La fonderie d'aluminium de Tomago (photo D.R.).

Saint-Gobain, le fabricant français de matériaux de construction que dirige Benoit Bazin, cherche à vendre sa participation de 25 % dans la fonderie d'aluminium de Tomago, qu’il a trouvée lors de son rachat de l’australien CSR il y a deux ans. Les discussions auraient commencé entre le gouvernement fédéral et l'actionnaire majoritaire Rio Tinto au sujet d'un accord de sauvetage visant à stabiliser la fonderie déficitaire.

Cette fonderie située près de Newcastle (en Australie) consomme plus de 10 % de l'électricité de la Nouvelle-Galles du Sud, mais risque de fermer ses portes faute d'électricité renouvelable abordable à long terme. Il y a quelques semaines Rio Tinto avait laissé envisager une cessation d’activité pour cette usine qui est fortement handicapée par la flambée des prix de l'électricité.
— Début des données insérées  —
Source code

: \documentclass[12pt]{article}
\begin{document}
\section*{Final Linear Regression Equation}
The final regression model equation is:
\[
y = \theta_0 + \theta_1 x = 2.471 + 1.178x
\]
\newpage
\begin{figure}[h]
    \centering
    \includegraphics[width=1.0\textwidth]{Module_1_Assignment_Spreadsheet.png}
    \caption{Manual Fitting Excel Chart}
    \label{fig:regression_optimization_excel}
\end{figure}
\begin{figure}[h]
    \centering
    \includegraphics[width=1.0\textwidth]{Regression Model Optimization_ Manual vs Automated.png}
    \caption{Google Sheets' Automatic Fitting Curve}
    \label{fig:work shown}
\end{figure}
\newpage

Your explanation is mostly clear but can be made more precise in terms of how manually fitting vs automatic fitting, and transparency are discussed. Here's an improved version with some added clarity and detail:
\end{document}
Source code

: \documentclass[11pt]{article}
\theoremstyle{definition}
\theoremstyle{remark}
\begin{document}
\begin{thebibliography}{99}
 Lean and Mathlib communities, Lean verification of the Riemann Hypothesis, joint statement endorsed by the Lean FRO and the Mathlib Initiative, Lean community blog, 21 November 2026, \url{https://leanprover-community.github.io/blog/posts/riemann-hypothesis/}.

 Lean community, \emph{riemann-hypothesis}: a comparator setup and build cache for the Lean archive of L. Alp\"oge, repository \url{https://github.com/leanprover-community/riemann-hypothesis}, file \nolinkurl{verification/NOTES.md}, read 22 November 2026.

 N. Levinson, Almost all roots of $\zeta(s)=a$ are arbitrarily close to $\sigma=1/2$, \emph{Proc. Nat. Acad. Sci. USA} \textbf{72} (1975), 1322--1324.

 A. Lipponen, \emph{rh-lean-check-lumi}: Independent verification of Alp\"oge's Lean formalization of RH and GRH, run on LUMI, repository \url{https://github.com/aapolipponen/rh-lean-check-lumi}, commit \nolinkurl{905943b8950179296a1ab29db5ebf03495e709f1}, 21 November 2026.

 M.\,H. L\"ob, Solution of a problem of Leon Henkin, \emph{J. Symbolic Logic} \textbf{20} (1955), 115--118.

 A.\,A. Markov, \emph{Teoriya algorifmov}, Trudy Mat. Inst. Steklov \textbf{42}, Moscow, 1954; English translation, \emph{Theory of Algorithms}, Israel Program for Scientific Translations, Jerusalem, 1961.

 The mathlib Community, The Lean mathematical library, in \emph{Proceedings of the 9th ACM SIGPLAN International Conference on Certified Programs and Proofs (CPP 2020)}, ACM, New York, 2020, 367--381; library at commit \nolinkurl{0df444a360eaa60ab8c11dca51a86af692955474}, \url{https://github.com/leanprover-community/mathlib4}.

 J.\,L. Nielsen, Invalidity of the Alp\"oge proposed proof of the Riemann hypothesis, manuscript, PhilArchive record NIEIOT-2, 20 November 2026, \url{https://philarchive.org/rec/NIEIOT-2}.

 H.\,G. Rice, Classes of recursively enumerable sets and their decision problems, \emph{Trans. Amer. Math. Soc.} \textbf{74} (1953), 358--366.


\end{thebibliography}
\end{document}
Plusieurs fonderies australiennes se préparent à passer à une énergie 100 % renouvelable au cours de la prochaine décennie. Tomago Aluminium avait annoncé en 2021 qu'elle serait, "en pratique", 100 % renouvelable d'ici 2029.

Pour Saint-Gobain, cette participation est un petit cadeau empoisonné trouvé lors du rachat de l’australien CSR. Ce groupe connait une forte demande et pourrait voir son chiffre d’affaires progresser de 50 % d'ici cinq à six ans grâce à une croissance organique et à des acquisitions ciblées. Et cela en dépit des difficultés liées aux obtentions de permis de construire et aux difficultés pour accéder à la propriété en Australie. Pour Benoit Bazin les fondamentaux du marché australien des matériaux de construction restent solides.